Improving the site / sponsor relationship
Over the past 18 months, the COVID-19 pandemic has catalyzed profound transformations in the way we conduct trials processes, and one important aspect that’s applicable to our conversation today is transforming the site / sponsorship relationship. Historically, relationships between sites and sponsors have been built upon the protocol or drug level, which, while effective in many respects, overlooks the big picture of a site’s research overall capabilities. With resource prioritization increasingly taking center stage, however, trial sponsors are quickly realizing that there’s true value in taking a more macro view of a site’s capacity at a portfolio level. You may have a top-10 NIH funded site that’s publishing directly in your area of expertise, but you’ll never know if you don’t look. This is where metrics come in.
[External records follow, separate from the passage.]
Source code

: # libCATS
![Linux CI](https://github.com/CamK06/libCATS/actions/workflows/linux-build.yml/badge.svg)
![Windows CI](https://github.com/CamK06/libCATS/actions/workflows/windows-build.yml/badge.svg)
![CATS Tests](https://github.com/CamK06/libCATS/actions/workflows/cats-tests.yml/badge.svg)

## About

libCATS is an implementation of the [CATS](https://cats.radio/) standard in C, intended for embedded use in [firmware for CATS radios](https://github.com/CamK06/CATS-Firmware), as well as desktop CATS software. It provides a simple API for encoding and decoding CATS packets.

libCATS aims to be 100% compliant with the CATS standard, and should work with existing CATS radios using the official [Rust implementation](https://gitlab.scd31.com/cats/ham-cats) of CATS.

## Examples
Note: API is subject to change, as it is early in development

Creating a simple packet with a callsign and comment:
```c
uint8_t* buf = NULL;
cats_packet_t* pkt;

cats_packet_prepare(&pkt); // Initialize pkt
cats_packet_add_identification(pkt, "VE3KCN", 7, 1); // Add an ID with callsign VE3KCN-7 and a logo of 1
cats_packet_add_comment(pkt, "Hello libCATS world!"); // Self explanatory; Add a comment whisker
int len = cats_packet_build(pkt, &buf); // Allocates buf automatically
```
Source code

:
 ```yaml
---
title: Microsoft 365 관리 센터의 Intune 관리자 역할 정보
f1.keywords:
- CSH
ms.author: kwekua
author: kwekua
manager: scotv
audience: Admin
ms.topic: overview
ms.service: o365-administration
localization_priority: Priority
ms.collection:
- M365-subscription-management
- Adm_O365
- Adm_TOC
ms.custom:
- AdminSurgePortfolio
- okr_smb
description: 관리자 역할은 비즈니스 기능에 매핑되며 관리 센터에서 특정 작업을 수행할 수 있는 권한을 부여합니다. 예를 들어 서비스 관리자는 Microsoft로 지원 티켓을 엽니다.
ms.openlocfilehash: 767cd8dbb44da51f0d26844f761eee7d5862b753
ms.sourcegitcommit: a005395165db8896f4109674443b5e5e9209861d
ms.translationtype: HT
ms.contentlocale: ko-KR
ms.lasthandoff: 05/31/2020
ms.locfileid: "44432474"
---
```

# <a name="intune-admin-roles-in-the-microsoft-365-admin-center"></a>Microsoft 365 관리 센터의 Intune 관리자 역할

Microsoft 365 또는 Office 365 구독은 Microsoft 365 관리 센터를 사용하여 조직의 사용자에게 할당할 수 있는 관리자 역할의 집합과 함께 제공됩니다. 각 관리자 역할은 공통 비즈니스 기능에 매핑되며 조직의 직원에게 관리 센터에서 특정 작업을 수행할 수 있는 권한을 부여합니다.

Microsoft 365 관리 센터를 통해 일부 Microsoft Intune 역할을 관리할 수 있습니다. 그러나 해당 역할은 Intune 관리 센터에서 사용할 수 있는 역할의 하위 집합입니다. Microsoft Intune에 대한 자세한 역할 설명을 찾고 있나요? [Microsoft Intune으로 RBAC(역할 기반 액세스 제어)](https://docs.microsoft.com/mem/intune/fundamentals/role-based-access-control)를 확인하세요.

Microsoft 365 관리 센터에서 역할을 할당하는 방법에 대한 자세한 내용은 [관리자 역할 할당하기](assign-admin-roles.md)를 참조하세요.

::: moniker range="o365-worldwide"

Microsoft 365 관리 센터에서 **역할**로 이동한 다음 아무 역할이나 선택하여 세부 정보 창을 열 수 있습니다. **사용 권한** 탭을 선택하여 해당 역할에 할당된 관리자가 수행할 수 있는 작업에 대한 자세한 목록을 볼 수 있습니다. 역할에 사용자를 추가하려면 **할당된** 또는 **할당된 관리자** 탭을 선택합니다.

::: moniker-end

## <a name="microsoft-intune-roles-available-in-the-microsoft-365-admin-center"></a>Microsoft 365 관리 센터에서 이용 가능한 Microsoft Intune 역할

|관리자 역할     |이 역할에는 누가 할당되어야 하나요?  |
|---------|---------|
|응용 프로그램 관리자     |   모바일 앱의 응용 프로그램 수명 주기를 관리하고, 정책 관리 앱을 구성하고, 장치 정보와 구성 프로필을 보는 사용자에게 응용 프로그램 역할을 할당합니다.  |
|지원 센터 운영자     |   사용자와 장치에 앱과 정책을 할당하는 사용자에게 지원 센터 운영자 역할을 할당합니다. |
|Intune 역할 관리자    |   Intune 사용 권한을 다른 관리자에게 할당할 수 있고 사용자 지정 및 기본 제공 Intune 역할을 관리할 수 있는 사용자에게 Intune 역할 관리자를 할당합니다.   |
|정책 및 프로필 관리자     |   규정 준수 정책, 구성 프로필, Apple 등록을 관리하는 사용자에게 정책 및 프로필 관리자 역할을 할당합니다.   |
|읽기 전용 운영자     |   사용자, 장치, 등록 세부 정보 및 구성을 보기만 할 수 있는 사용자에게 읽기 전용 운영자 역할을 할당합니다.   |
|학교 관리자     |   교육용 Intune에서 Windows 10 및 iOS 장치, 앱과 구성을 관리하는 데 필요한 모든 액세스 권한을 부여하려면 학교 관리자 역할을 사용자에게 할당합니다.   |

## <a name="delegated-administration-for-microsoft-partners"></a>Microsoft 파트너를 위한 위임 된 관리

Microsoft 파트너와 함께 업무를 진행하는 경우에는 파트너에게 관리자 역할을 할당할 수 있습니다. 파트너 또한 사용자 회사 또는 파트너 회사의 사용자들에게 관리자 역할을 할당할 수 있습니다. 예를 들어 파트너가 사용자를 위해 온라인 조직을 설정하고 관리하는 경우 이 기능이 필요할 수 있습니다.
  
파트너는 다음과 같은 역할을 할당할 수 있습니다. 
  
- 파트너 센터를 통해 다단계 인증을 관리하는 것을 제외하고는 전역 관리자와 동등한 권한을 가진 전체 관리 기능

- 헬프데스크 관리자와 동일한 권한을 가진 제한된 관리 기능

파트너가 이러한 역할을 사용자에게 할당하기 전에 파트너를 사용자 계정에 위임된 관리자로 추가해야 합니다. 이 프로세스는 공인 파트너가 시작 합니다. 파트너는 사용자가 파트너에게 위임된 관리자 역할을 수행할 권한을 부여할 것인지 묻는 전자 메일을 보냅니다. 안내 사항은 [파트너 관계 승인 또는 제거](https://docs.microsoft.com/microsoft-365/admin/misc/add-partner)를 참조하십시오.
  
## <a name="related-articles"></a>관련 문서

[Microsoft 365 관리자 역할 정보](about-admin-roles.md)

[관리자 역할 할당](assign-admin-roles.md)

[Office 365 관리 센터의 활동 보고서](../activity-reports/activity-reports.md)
Indeed, by leveraging publicly available information surrounding a site’s enrollment and patient population data, sponsors can maximize the probability of success in their pipeline by ensuring that their trial sites can efficiently and effectively meet their needs—all before a trial even begins. In doing so, trial organizers can build lasting partnerships with sites that are primed to bring potentially life-saving therapeutics from bench to bedside.
Implementing data to help drive clinical trial processes
It’s important for users to first determine what’s important to them to measure. If there is a specific process or step that is of interest to ensure a goal is met, then it should definitely be measured. After the goal is identified it must be defined. For example, what measurable items go into knowing whether a goal has been met? If it’s a turnaround time, what is the start time and stop time? How is it measured (hours, business days, calendar days, weeks, months)? And if it is a quantity, at what point is the count increased? For example, for accrual, is a person accrued if they are consented or when they have met eligibility or when they go on treatment?
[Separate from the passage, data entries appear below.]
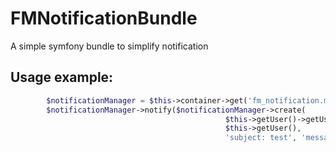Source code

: FMNotificationBundle
====================

A simple symfony bundle to simplify notification

Usage example:
--------------

```php
        $notificationManager = $this->container->get('fm_notification.manager');
        $notificationManager->notify($notificationManager->create(
                                                $this->getUser()->getUsername(),
                                                $this->getUser(),
                                                'subject: test', 'message: essai'));
```
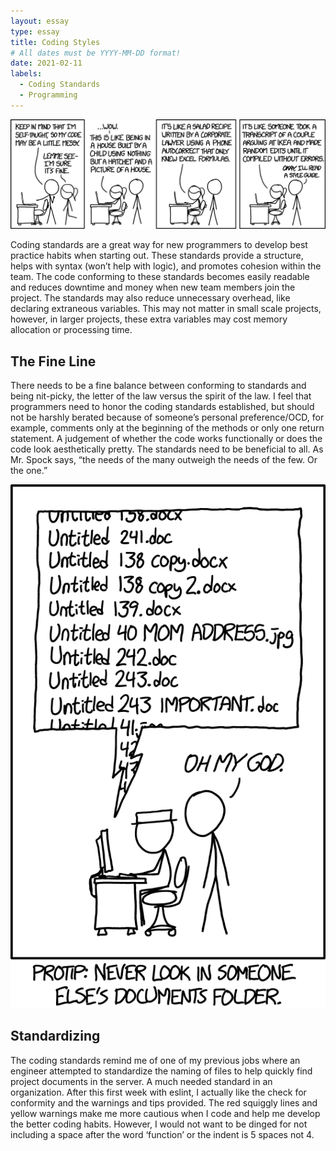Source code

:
 ```yaml
---
layout: essay
type: essay
title: Coding Styles
# All dates must be YYYY-MM-DD format!
date: 2021-02-11
labels:
  - Coding Standards
  - Programming
---
```


<img class="ui tiny right spaced image" src="../images/codequality.png">

Coding standards are a great way for new programmers to develop best practice habits when starting out. These standards provide a structure, helps with syntax (won’t help with logic), and promotes cohesion within the team. The code conforming to these standards becomes easily readable and reduces downtime and money when new team members join the project. The standards may also reduce unnecessary overhead, like declaring extraneous variables. This may not matter in small scale projects, however, in larger projects, these extra variables may cost memory allocation or processing time.

## The Fine Line
There needs to be a fine balance between conforming to standards and being nit-picky, the letter of the law versus the spirit of the law. I feel that programmers need to honor the coding standards established, but should not be harshly berated because of someone’s personal preference/OCD, for example, comments only at the beginning of the methods or only one return statement. A judgement of whether the code works functionally or does the code look aesthetically pretty. The standards need to be beneficial to all. As Mr. Spock says, “the needs of the many outweigh the needs of the few. Or the one.”

<img class="ui tiny right spaced image" src="../images/file.png">

## Standardizing
The coding standards remind me of one of my previous jobs where an engineer attempted to standardize the naming of files to help quickly find project documents in the server. A much needed standard in an organization. After this first week with eslint, I actually like the check for conformity and the warnings and tips provided. The red squiggly lines and yellow warnings make me more cautious when I code and help me develop the better coding habits. However, I would not want to be dinged for not including a space after the word ‘function’ or the indent is 5 spaces not 4.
You can’t quantitate metrics if you are not collecting the data—however, you don’t need a fancy system to collect data (although sometimes it helps quite a bit). The key is to identify a systematic and consistent process to collect and store that data.
Finally, communication is paramount. If you collect data and quantitate metrics, it does absolutely no good if the information is not communicated out and acted upon. How are you going to use that data to assess and better processes? Make sure that the data is used for strategic decision making. This ensures that there’s real value in the time and effort needed to collect the data—and the overall clinical trial process is improved and streamlined.
Final thoughts
When speaking about digital advancements, we in the clinical trials space so often view “technology” as a singular umbrella term, when the reality is far more complex and far more exciting. With each breakthrough, we get a little smarter, a little faster and a little more agile. With each new metric, we find a new piece of a critical research puzzle, allowing us to learn more about the complex diseases we treat and consequently address significant unmet patient needs. Admittedly, we may not have all the answers; however, equipped with improved operational decision-making, holistic patient monitoring and a strengthened site / sponsor relationship, I’m confident we’ll at least know where to find it.